Embedl raises €5.5M, to accelerate launch of Embedl Hub
Press Release, 18 June 2025
Swedish deeptech company Embedl has raised €5.5M in a pre-series A funding round from Chalmers Ventures, Fairpoint Capital, SEB Greentech, Spintop Ventures, and STOAF. After spinning out from Chalmers University of Technology, and kicking off commercial operations in 2022, Embedl has helped innovative startups and some of the world’s largest corporates, such as Kodiak Robotics and Bosch to optimize their products’ AI inference efficiency. With the new funding, Embedl will accelerate the commercialisation and launch of its SaaS platform, the Embedl Hub.
“The world needs to make AI more energy efficient, fast. While the applications and usage of AI continue to skyrocket, we can’t increase energy consumption at the same level. Our solution will also help bring robotics and autonomous vehicles to the market faster, as we can help optimise the hardware’s energy efficiency while assuring the highest quality data being transferred instantly. We are grateful for the new and existing investors for their support,” says Hans Salomonsson, CEO and co-founder of Embedl.
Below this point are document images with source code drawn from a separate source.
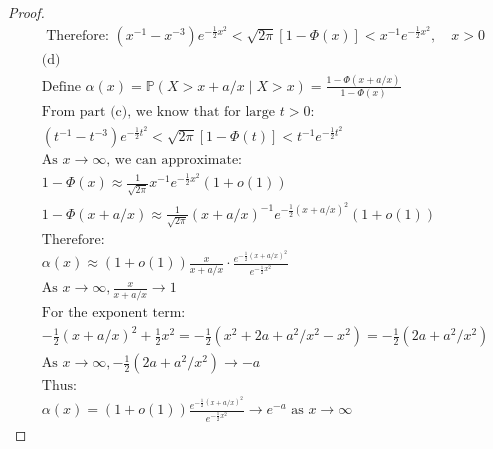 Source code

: \documentclass[letterpaper, 11pt]{article}
\newcommand{\1}{\mathds{1}}	%
\theoremstyle{definition}
\begin{document}
\begin{proof}
\begin{align*}
                    &\text{Therefore: } (x^{-1} - x^{-3})e^{-\frac{1}{2}x^2} < \sqrt{2\pi}[1 - \Phi(x)] < x^{-1}e^{-\frac{1}{2}x^2}, \quad x > 0
                    \end{align*}
                    \begin{align*}
                        &\text{(d)}\\ &\text{Define } \alpha(x) = \mathbb{P}(X > x + a/x \mid X > x) = \frac{1 - \Phi(x + a/x)}{1 - \Phi(x)}\\
                        &\text{From part (c), we know that for large } t > 0:\\
                        &(t^{-1} - t^{-3})e^{-\frac{1}{2}t^2} < \sqrt{2\pi}[1 - \Phi(t)] < t^{-1}e^{-\frac{1}{2}t^2}\\
                        &\text{As } x \to \infty \text{, we can approximate:}\\
                        &1 - \Phi(x) \approx \frac{1}{\sqrt{2\pi}}x^{-1}e^{-\frac{1}{2}x^2}(1 + o(1))\\
                        &1 - \Phi(x + a/x) \approx \frac{1}{\sqrt{2\pi}}(x + a/x)^{-1}e^{-\frac{1}{2}(x + a/x)^2}(1 + o(1))\\
                        &\text{Therefore:}\\
                        &\alpha(x) \approx (1 + o(1))\frac{x}{x + a/x} \cdot \frac{e^{-\frac{1}{2}(x + a/x)^2}}{e^{-\frac{1}{2}x^2}}\\
                        &\text{As } x \to \infty, \frac{x}{x + a/x} \to 1\\
                        &\text{For the exponent term:}\\
                        &-\frac{1}{2}(x + a/x)^2 + \frac{1}{2}x^2 = -\frac{1}{2}(x^2 + 2a + a^2/x^2 - x^2) = -\frac{1}{2}(2a + a^2/x^2)\\
                        &\text{As } x \to \infty, -\frac{1}{2}(2a + a^2/x^2) \to -a\\
                        &\text{Thus:}\\
                        &\alpha(x) = (1 + o(1))\frac{e^{-\frac{1}{2}(x + a/x)^2}}{e^{-\frac{1}{2}x^2}} \to e^{-a} \text{ as } x \to \infty
                                          \end{align*}
    \end{proof}
\end{document}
Inference of AI models surpassed AI training costs in 2024 and is still projected to continue increasing. As more and more original equipment manufacturers (OEMs) add AI features to their products, the need to run inference on low-energy and cost-efficient devices in real-time is increasing. Companies are looking for solutions that ensure their AI inference works seamlessly, even without cloud support.
Embedl’s proprietary technology enables companies from the defense, automotive, and robotics sectors to transfer their deep learning models, convolutional neural networks (CNNs), and transformer models into their hardware devices. Embedl’s technology can reduce the energy consumption up to 83%, and manufacturers can halve the cost of their hardware by optimising their models.
“Having the ability to deeply inspect the cognitive blocks of our AI models, perform hardware-aware optimization, benchmark various layers, and deploy models through seamless hardware abstraction is truly game-changing,” said Shubham Shrivastava, Head of Machine Learning at Kodiak.
For example, the defense industry relies on highly secure and efficient technologies to maintain operational superiority and readiness. The devices used need to have optimal battery life, and sensitive information cannot always be sent to the cloud for analysis.
Embedl’s Model Optimization SDK helps AI systems in defense run efficiently on existing hardware, avoiding costly upgrades. It offers tools to prune, quantise, and compress deep learning models, reducing size and speeding up inference. Its modular design lets developers tailor components for specific needs and apply their domain knowledge. Built-in visualisation tools make it easy to track model changes during optimisation.
The automotive industry has been at the forefront in developing cutting-edge safety-critical functions, which require the utilization of cost-efficient hardware. In order to remain profitable and competitive, companies are constantly seeking methods of reducing manufacturing costs. Embedl’s edge AI tools can effortlessly deploy generative AI models across multiple hardware platforms.
“This funding is a sign that Chalmers has the technical expertise to build great AI solutions. We at Chalmers Ventures are proud to continue backing our portfolio companies that deliver, and we expect great things from Embedl, in addition to the impressive achievements they have already made in such a short time,” says Jonas Bergman, Investment Director at Chalmers Ventures.
Embedl has been listed as one of the most promising startups by CB Insights’ AI100 list, NyTeknik’s 33 List, and it has won The Grand Prize for Engineering, and IVA’s Smart Industry 2024 award.
The technology is based on research by Professor Devdatt Dubashi, Data Science and AI, Computer Science and Engineering, Chalmers University of Technology.
About Embedl
Embedl provides world-class AI inference optimization technology, enabling developers to build efficient, high-performance AI models for edge deployment. Backed by cutting-edge research and strong industry ties, Embedl advances AI that is faster, smarter, and more sustainable. Its core products—the Model Optimization SDK and Embedl Hub—streamline the edge AI workflow from model selection to deployment on any hardware. The SDK runs locally, integrates into existing training pipelines, and avoids model conversion or proprietary formats. By leveraging state-of-the-art techniques in Neural Architecture Search, Pruning, Quantization, and Knowledge Distillation, Embedl achieves up to 83% energy savings, 95% memory reduction, and 18x faster inference. With unmatched automation, broad compatibility, and a developer-focused design, Embedl delivers scalable, efficient AI solutions ready for real-time applications.
About Chalmers Ventures
Chalmers Ventures is a leading Tech Investor and Venture Builder in the Nordics, dedicated to creating global growth companies and taking new technology from lab to market. The focus is on university spin-outs and deep tech. We employ a unique dual approach that integrates venture creation with tech investments, harnessing the potential of new research and deep tech within Chalmers. Our expertise lies in initiating and nurturing companies from groundbreaking research, ensuring a robust pipeline of high-quality ventures in which we invest and act as active owners. Our involvement extends through the entire company lifecycle until exit, with the aim to generate substantial business success and make a positive global impact.